Promoting perspective-taking in astronomy by casting images from a phone or tablet up unto a screen


  • Pierre Chastenay UQAM



casting devices, diurnal cycle, eclipses, phases of the Moon, planetary motion, seasons, smartphones and tablets, spatial abilities


Astronomy is a spatial science that requires connecting and comparing different points of view on astronomical systems to understand their complex mechanisms. Textbooks’ illustrations often fail to provide such connections, whereas 3D models of astronomical systems that students can “manipulate” are more conducive to learning. But providing learners with different perspectives simultaneously on an astronomical model can be difficult.

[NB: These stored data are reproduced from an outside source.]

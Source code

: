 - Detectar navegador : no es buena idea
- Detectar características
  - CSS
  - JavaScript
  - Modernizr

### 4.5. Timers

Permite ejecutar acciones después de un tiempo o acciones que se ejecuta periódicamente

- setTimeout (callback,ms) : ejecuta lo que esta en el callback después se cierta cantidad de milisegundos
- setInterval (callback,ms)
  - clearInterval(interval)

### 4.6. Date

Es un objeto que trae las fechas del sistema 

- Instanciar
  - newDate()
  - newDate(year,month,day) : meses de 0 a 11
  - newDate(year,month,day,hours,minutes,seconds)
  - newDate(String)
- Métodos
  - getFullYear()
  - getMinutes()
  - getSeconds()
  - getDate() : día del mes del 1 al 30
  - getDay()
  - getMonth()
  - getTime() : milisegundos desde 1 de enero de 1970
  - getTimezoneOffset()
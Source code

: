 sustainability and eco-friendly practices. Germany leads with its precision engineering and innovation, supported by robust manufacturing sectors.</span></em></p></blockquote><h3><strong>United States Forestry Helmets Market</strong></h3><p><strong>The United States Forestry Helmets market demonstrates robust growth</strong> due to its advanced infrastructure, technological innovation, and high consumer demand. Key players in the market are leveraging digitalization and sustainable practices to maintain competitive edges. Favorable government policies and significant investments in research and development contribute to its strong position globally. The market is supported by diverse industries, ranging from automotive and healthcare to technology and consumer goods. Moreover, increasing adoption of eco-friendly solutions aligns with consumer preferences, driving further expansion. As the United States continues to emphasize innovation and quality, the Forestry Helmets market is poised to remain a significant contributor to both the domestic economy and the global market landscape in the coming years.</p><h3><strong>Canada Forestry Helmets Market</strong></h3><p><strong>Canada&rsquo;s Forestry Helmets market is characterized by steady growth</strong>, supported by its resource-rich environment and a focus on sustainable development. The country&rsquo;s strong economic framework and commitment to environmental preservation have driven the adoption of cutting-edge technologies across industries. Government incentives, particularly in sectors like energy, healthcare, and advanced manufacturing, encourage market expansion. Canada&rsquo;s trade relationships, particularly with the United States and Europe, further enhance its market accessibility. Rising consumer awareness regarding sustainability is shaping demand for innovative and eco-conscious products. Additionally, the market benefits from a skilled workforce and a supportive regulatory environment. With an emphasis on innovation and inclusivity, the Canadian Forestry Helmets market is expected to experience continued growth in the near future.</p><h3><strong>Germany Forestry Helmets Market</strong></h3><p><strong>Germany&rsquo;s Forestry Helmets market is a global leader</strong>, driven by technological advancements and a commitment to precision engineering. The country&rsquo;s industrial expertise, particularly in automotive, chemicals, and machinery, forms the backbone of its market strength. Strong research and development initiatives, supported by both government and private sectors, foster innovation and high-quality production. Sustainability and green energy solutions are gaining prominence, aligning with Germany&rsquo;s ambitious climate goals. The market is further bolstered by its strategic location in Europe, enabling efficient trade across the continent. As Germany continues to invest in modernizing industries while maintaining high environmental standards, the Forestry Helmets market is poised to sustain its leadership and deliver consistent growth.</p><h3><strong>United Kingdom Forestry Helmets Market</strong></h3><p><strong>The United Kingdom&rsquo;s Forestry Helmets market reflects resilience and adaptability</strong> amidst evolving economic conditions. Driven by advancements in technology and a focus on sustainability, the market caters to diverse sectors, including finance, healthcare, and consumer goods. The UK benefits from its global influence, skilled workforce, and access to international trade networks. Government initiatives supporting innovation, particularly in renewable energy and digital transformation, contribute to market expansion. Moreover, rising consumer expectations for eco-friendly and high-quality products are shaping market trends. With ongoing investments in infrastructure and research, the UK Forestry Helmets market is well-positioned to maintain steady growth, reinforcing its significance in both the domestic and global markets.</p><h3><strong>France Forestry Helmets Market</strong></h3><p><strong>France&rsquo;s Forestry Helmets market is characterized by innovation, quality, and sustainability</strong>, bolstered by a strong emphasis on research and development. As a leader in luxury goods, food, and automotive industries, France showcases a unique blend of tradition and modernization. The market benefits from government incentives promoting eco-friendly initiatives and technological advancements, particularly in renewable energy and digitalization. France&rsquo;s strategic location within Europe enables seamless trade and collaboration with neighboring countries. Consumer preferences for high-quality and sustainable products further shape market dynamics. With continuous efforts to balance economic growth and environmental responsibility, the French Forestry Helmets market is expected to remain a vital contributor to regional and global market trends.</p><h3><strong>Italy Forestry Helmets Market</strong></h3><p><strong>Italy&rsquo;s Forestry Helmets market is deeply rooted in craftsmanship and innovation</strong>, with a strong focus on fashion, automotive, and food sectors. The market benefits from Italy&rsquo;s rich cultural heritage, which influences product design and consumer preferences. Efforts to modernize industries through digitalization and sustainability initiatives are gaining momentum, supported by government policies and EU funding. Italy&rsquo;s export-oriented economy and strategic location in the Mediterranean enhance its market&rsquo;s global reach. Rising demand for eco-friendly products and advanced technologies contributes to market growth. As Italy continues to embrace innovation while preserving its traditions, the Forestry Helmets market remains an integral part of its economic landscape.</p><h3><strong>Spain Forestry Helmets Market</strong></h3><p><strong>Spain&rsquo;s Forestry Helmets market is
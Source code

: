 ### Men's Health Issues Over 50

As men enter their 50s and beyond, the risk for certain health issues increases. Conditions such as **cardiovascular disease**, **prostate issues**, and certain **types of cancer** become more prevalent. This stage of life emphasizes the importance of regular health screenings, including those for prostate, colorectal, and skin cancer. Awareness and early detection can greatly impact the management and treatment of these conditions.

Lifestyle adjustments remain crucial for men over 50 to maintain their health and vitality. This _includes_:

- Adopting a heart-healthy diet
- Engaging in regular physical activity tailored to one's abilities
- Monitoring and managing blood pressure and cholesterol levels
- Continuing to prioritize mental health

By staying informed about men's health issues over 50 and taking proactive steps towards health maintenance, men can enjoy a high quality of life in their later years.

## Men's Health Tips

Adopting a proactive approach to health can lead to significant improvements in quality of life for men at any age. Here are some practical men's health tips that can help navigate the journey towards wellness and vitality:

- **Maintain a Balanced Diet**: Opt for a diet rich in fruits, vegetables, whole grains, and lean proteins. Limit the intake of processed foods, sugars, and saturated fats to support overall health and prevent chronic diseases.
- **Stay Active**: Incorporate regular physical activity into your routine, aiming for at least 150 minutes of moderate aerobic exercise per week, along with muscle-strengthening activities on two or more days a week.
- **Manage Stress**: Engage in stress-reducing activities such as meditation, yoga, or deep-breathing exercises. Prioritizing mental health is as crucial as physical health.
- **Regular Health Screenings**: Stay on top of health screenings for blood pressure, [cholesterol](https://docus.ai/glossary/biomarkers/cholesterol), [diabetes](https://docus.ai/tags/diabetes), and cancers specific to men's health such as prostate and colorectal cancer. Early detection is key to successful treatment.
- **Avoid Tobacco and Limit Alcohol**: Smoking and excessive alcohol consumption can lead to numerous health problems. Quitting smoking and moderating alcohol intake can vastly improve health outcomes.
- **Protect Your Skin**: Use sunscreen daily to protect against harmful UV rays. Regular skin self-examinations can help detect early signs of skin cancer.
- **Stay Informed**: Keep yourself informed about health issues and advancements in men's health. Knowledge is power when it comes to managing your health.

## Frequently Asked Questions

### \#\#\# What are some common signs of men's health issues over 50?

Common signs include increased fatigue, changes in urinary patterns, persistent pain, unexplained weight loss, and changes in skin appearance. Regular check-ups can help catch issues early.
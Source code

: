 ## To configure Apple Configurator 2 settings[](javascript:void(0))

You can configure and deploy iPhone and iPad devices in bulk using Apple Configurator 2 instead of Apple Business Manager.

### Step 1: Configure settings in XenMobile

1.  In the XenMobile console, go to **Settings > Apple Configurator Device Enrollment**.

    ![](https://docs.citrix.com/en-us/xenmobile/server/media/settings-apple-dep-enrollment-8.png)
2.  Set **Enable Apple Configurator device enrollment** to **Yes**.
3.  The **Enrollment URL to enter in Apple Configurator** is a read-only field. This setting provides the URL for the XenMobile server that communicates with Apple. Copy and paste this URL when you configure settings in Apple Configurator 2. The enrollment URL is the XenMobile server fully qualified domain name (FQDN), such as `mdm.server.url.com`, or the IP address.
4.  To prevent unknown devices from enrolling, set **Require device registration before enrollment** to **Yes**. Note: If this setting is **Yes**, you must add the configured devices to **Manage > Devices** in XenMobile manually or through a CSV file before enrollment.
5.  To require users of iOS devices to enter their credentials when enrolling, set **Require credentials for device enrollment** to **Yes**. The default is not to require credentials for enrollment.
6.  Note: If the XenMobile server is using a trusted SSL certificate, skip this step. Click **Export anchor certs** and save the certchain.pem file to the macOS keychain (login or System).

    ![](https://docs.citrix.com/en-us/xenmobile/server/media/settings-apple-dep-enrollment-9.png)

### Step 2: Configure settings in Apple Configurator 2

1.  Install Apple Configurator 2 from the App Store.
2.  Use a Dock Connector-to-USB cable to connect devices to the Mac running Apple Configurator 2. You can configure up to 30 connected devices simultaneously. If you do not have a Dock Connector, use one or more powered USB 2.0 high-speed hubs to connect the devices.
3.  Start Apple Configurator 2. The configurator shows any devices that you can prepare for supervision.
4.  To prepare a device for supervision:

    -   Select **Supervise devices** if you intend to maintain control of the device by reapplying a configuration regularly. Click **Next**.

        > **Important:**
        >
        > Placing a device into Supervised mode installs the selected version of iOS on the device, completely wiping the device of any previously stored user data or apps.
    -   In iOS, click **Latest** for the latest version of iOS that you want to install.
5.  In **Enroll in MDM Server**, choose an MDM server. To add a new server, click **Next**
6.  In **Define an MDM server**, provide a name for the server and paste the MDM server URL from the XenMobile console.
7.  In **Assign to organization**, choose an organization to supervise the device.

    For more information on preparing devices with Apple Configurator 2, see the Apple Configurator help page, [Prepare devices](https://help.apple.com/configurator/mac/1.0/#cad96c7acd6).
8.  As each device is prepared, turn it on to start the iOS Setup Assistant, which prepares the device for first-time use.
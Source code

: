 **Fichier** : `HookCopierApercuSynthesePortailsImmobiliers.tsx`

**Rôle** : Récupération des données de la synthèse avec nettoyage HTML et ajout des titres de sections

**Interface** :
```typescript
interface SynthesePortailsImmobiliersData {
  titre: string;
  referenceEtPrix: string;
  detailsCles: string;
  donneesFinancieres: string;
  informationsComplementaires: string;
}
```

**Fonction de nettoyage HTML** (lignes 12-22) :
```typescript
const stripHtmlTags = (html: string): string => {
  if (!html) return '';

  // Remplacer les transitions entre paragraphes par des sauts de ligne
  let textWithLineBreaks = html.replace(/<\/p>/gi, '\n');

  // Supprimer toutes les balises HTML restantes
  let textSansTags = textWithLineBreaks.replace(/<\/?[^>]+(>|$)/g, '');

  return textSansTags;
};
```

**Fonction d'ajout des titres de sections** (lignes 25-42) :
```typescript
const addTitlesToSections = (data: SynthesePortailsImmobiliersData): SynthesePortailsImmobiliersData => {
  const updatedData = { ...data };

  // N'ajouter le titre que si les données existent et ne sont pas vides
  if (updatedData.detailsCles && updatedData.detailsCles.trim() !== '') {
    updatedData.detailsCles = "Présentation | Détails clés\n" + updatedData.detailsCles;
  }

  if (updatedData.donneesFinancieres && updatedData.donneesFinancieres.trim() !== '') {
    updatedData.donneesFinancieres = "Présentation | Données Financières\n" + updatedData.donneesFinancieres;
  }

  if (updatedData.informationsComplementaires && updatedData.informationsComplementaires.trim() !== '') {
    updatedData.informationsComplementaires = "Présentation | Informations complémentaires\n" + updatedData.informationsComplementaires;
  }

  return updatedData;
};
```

One way to achieve this goal is by using a smartphone’s or tablet’s camera to capture the geocentric point of view, and sending the image in real-time via a casting device on a TV monitor or projecting a video image on a screen for all students to see. This way, learners can easily switch from their own “space-based” (i.e., allocentric) perspective on the model to what an observer on Earth (i.e., the view captured by the camera) would see at the same time. In this Best practice paper, presented principally as a resource for educators, we review the relevant literature on teaching astronomy with concrete models and promote classroom activities that use cameras, casting devices and projectors to teach the diurnal cycle, the phases of the Moon and eclipses, the seasons, and planetary motion.